Part D: Voting for the Characteristics [5 points for voting, up to 5 points extra credit to be awarded based on votes]

Each person will be asked to read the other students' descriptions and nominate 1st, 2nd and 3rd places. You can judge by how compelling or well justified is their argument or how creative, i.e., which one appears to be the best feature. You will not be allowed to vote for yourself. All of the statements will be placed on the web site, anonymized as colors. So your votes will be cast by the color assigned to each.

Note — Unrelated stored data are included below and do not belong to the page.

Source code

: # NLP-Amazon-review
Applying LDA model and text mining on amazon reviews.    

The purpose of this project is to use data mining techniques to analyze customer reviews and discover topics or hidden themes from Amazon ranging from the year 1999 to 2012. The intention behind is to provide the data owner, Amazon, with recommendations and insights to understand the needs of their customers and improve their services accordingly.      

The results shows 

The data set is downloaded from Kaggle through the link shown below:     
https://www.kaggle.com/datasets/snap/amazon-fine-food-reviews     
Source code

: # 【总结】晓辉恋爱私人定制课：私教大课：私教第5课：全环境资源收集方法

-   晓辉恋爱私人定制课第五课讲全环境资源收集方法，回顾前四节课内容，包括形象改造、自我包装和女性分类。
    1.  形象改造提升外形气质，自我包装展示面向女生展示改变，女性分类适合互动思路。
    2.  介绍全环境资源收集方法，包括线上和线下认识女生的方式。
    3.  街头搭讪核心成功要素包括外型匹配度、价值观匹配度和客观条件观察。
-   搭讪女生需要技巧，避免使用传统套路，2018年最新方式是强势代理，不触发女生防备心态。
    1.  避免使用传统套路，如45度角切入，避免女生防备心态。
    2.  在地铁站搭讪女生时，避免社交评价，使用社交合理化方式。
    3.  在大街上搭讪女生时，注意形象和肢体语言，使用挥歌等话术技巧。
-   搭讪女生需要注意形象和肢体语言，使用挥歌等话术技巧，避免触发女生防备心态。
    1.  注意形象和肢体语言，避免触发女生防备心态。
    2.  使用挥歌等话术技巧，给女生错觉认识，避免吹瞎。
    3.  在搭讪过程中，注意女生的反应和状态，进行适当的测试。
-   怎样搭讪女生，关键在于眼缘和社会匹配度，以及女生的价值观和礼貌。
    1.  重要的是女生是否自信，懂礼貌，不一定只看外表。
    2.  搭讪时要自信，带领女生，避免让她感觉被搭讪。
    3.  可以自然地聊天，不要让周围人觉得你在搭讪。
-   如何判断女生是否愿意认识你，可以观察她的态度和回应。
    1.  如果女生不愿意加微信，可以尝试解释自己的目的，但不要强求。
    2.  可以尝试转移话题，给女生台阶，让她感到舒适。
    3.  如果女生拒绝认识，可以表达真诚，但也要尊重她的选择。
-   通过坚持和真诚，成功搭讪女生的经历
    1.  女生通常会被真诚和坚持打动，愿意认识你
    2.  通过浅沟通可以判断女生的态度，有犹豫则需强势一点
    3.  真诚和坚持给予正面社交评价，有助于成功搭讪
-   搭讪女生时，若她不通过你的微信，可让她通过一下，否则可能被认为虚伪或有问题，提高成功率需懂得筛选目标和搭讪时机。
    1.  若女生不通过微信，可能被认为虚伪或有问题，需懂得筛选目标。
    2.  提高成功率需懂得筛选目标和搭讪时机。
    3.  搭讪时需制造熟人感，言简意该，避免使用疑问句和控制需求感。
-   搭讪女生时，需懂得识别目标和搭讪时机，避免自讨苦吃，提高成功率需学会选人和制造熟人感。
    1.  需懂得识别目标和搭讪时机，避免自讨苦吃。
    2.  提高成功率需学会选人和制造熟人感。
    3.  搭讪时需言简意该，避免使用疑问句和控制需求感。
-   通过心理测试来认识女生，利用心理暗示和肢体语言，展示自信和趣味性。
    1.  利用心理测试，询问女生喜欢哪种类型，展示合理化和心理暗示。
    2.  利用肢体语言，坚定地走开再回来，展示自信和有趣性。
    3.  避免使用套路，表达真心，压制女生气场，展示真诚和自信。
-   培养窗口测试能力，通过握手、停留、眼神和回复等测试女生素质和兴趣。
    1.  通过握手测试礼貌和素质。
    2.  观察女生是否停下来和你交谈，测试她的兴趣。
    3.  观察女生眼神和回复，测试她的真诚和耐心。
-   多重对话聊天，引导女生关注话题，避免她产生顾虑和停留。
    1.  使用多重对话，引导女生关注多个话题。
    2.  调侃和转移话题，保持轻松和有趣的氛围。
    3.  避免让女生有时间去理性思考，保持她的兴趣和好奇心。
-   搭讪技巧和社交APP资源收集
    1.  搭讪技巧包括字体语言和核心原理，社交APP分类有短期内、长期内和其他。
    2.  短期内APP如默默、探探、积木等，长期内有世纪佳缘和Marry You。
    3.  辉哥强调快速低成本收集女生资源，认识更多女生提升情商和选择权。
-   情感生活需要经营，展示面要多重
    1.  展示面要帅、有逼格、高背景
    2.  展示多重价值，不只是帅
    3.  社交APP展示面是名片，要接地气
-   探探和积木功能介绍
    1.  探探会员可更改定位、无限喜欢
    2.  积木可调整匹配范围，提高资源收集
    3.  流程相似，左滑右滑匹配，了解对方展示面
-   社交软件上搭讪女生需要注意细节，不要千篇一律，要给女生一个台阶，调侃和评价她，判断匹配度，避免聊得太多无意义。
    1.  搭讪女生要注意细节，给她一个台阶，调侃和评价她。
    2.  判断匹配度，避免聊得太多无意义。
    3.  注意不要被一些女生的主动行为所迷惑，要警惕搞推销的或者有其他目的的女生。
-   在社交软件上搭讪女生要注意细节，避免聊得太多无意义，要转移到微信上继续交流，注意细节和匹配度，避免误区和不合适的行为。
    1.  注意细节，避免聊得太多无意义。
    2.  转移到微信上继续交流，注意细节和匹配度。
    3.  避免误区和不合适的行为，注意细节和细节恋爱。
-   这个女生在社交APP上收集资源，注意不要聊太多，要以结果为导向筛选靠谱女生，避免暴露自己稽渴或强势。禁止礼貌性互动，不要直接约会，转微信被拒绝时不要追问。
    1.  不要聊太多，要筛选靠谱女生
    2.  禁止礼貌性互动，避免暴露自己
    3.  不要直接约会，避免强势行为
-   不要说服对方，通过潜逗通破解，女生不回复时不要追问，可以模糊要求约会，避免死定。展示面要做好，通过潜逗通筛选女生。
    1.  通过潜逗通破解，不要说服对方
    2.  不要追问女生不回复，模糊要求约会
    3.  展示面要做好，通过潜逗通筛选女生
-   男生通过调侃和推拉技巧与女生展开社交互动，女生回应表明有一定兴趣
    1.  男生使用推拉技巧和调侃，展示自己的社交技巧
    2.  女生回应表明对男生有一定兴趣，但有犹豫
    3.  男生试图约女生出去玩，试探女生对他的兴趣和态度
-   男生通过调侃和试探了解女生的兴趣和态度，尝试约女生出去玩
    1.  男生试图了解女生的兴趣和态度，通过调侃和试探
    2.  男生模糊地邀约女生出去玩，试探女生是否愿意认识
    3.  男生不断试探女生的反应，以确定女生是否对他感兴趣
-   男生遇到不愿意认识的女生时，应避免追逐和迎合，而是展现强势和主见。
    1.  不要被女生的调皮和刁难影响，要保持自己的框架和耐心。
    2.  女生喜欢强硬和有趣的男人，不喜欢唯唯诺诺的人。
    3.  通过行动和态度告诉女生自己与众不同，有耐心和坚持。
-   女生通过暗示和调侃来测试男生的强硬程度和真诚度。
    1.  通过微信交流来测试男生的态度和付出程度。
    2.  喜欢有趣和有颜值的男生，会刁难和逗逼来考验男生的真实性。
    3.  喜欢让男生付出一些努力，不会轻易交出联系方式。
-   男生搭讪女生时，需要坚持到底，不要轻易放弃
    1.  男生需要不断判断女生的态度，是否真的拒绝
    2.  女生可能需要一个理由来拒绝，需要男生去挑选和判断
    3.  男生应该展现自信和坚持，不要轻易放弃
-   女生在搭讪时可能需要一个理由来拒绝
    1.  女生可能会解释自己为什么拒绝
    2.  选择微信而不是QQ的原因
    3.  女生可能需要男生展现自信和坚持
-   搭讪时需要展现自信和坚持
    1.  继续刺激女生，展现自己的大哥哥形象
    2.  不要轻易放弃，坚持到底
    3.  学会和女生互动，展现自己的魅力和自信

You will need to submit three votes. So you will turn in something that looks like:

  1. yellow
  2. red
  3. green
Extra credit points will be assigned in rank order based on sums of votes received weighted by category (1st, 2nd, 3rd). Top vote getter gets 5 points, next gets 4, then 3, then 2 and then 1. So 5 students will earn extra credit.

What to hand in

You should submit four parts via Canvas by the due date/time for the assignment. In the parts below, the filenames should have your last name (as in "mylastname") as part of them because we will be downloading them to a central repository.
  1. For Part A, you should submit a single mylastname-best.csv file that includes for each of your assigned problems: the problem instance name, the number of slots, the total student cost, and the source. It should be a comma separated value file (meaning each field has a comma between it and the next field).
  2. For Part B, you should submit two files. Your first file should be your experiment report (both experiments) named mylastname-exp.pdf. For the first experiment, it should have the following sections in the report:
    1. Your experiment design (i.e., the parameter settings of the experiment) with justifications for why you chose the values you did to test (e.g., what problems did you chose, what metrics...)
    2. Data table(s): what values of performance metrics did you observe under what conditions
    3. A statistical analysis of the data: what were you comparing and how did you determine if there was a statistically significant difference (state the hypothesis, the test and the results)
    For the second experiment, the report should have the following sections:
    1. Feature: A description of your characteristic(s)
    2. Results: summary of the data
    3. Analysis: what relationship you found between the characteristic and the observed performance? How you substantiated the relationship (e.g., statistics, visualization)? Provide evidence in support of your conclusions.
    The second file should be the output from the second experiment named mylastname-featurename.csv which follows the requirements described in the "Experiment 2" section.
  3. For Part C, your submitted file should contain the plain text description in a .text file named mylastname-desc.text.
  4. Part D should be your votes as described in the Part C section.